TASK BRIEF: Transcribe the data below verbatim from the line with "### Team's experience" to the line with "Neha and Mackay". Include both of those lines.
***** EXERCISE DATA *****
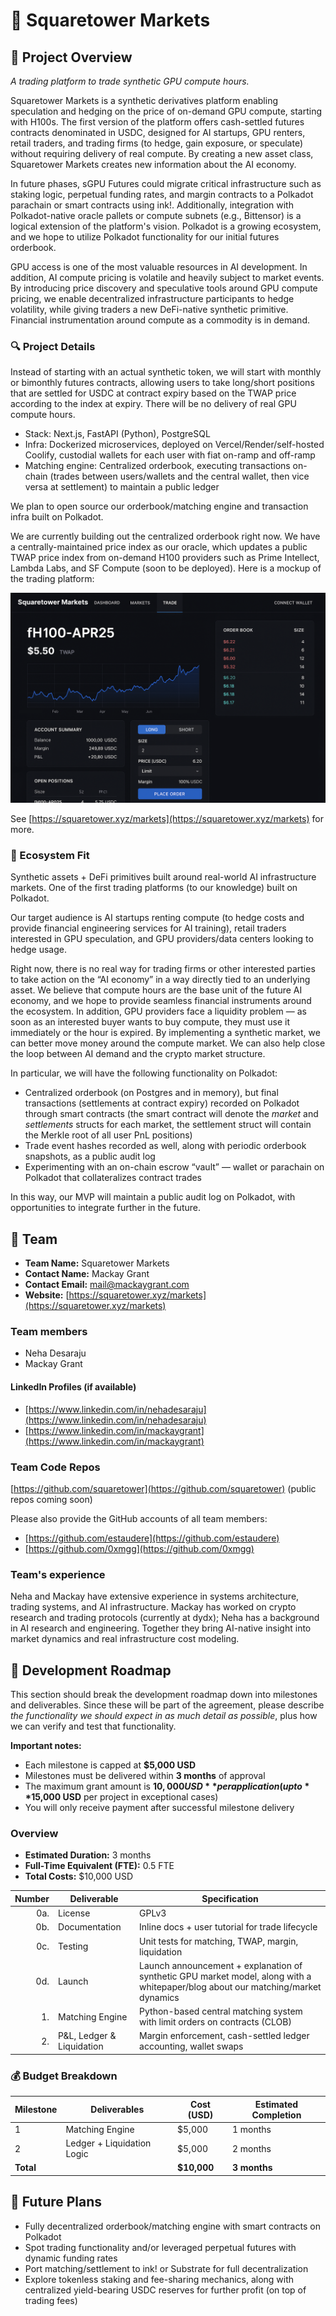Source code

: # 📝 Squaretower Markets

## 🌟 Project Overview

*A trading platform to trade synthetic GPU compute hours.*

Squaretower Markets is a synthetic derivatives platform enabling speculation and hedging on the price of on-demand GPU compute, starting with H100s. The first version of the platform offers cash-settled futures contracts denominated in USDC, designed for AI startups, GPU renters, retail traders, and trading firms (to hedge, gain exposure, or speculate) without requiring delivery of real compute. By creating a new asset class, Squaretower Markets creates new information about the AI economy.

In future phases, sGPU Futures could migrate critical infrastructure such as staking logic, perpetual funding rates, and margin contracts to a Polkadot parachain or smart contracts using ink!. Additionally, integration with Polkadot-native oracle pallets or compute subnets (e.g., Bittensor) is a logical extension of the platform's vision. Polkadot is a growing ecosystem, and we hope to utilize Polkadot functionality for our initial futures orderbook.

GPU access is one of the most valuable resources in AI development. In addition, AI compute pricing is volatile and heavily subject to market events. By introducing price discovery and speculative tools around GPU compute pricing, we enable decentralized infrastructure participants to hedge volatility, while giving traders a new DeFi-native synthetic primitive. Financial instrumentation around compute as a commodity is in demand.

### 🔍 Project Details

Instead of starting with an actual synthetic token, we will start with monthly or bimonthly futures contracts, allowing users to take long/short positions that are settled for USDC at contract expiry based on the TWAP price according to the index at expiry. There will be no delivery of real GPU compute hours.

- Stack: Next.js, FastAPI (Python), PostgreSQL
- Infra: Dockerized microservices, deployed on Vercel/Render/self-hosted Coolify, custodial wallets for each user with fiat on-ramp and off-ramp
- Matching engine: Centralized orderbook, executing transactions on-chain (trades between users/wallets and the central wallet, then vice versa at settlement) to maintain a public ledger

We plan to open source our orderbook/matching engine and transaction infra built on Polkadot.

We are currently building out the centralized orderbook right now. We have a centrally-maintained price index as our oracle, which updates a public TWAP price index from on-demand H100 providers such as Prime Intellect, Lambda Labs, and SF Compute (soon to be deployed). Here is a mockup of the trading platform:

![mockup](./mockup.png)

See [https://squaretower.xyz/markets](https://squaretower.xyz/markets) for more.

### 🧩 Ecosystem Fit

Synthetic assets + DeFi primitives built around real-world AI infrastructure markets. One of the first trading platforms (to our knowledge) built on Polkadot.

Our target audience is AI startups renting compute (to hedge costs and provide financial engineering services for AI training), retail traders interested in GPU speculation, and GPU providers/data centers looking to hedge usage.

Right now, there is no real way for trading firms or other interested parties to take action on the “AI economy” in a way directly tied to an underlying asset. We believe that compute hours are the base unit of the future AI economy, and we hope to provide seamless financial instruments around the ecosystem. In addition, GPU providers face a liquidity problem — as soon as an interested buyer wants to buy compute, they must use it immediately or the hour is expired. By implementing a synthetic market, we can better move money around the compute market. We can also help close the loop between AI demand and the crypto market structure.

In particular, we will have the following functionality on Polkadot:

- Centralized orderbook (on Postgres and in memory), but final transactions (settlements at contract expiry) recorded on Polkadot through smart contracts (the smart contract will denote the *market* and *settlements* structs for each market, the settlement struct will contain the Merkle root of all user PnL positions)
- Trade event hashes recorded as well, along with periodic orderbook snapshots, as a public audit log
- Experimenting with an on-chain escrow “vault” — wallet or parachain on Polkadot that collateralizes contract trades

In this way, our MVP will maintain a public audit log on Polkadot, with opportunities to integrate further in the future.

## 👥 Team

- **Team Name:** Squaretower Markets
- **Contact Name:** Mackay Grant
- **Contact Email:** mail@mackaygrant.com
- **Website:** [https://squaretower.xyz/markets](https://squaretower.xyz/markets)

### Team members

- Neha Desaraju
- Mackay Grant

#### LinkedIn Profiles (if available)

- [https://www.linkedin.com/in/nehadesaraju](https://www.linkedin.com/in/nehadesaraju)
- [https://www.linkedin.com/in/mackaygrant](https://www.linkedin.com/in/mackaygrant)

### Team Code Repos

[https://github.com/squaretower](https://github.com/squaretower) (public repos coming soon)

Please also provide the GitHub accounts of all team members:

- [https://github.com/estaudere](https://github.com/estaudere)
- [https://github.com/0xmgg](https://github.com/0xmgg)

### Team's experience

Neha and Mackay have extensive experience in systems architecture, trading systems, and AI infrastructure. Mackay has worked on crypto research and trading protocols (currently at dydx); Neha has a background in AI research and engineering. Together they bring AI-native insight into market dynamics and real infrastructure cost modeling.

## 📅 Development Roadmap

This section should break the development roadmap down into milestones and deliverables. Since these will be part of the agreement, please describe *the functionality we should expect in as much detail as possible*, plus how we can verify and test that functionality.

**Important notes:**
- Each milestone is capped at **$5,000 USD**
- Milestones must be delivered within **3 months** of approval
- The maximum grant amount is **$10,000 USD** per application (up to **$15,000 USD** per project in exceptional cases)
- You will only receive payment after successful milestone delivery

### Overview

- **Estimated Duration:** 3 months
- **Full-Time Equivalent (FTE):** 0.5 FTE
- **Total Costs:** $10,000 USD

| Number | Deliverable | Specification |
| -----: | ----------- | ------------- |
| 0a. | License | GPLv3 |
| 0b. | Documentation | Inline docs + user tutorial for trade lifecycle |
| 0c. | Testing | Unit tests for matching, TWAP, margin, liquidation |
| 0d. | Launch | Launch announcement + explanation of synthetic GPU market model, along with a whitepaper/blog about our matching/market dynamics |
| 1. | Matching Engine | Python-based central matching system with limit orders on contracts (CLOB) |
| 2. | P&L, Ledger & Liquidation | Margin enforcement, cash-settled ledger accounting, wallet swaps |

### 💰 Budget Breakdown

| Milestone | Deliverables | Cost (USD) | Estimated Completion |
| --- | --- | --- | --- |
| 1 | Matching Engine | $5,000 | 1 months |
| 2 | Ledger + Liquidation Logic | $5,000 | 2 months |
| **Total** | | **$10,000** | **3 months** |

## 🔮 Future Plans

- Fully decentralized orderbook/matching engine with smart contracts on Polkadot
- Spot trading functionality and/or leveraged perpetual futures with dynamic funding rates
- Port matching/settlement to ink! or Substrate for full decentralization
- Explore tokenless staking and fee-sharing mechanics, along with centralized yield-bearing USDC reserves for further profit (on top of trading fees)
*****
RESPONSE AREA:
### Team's experience

Neha and Mackay have extensive experience in systems architecture, trading systems, and AI infrastructure. Mackay has worked on crypto research and trading protocols (currently at dydx); Neha has a background in AI research and engineering. Together they bring AI-native insight into market dynamics and real infrastructure cost modeling.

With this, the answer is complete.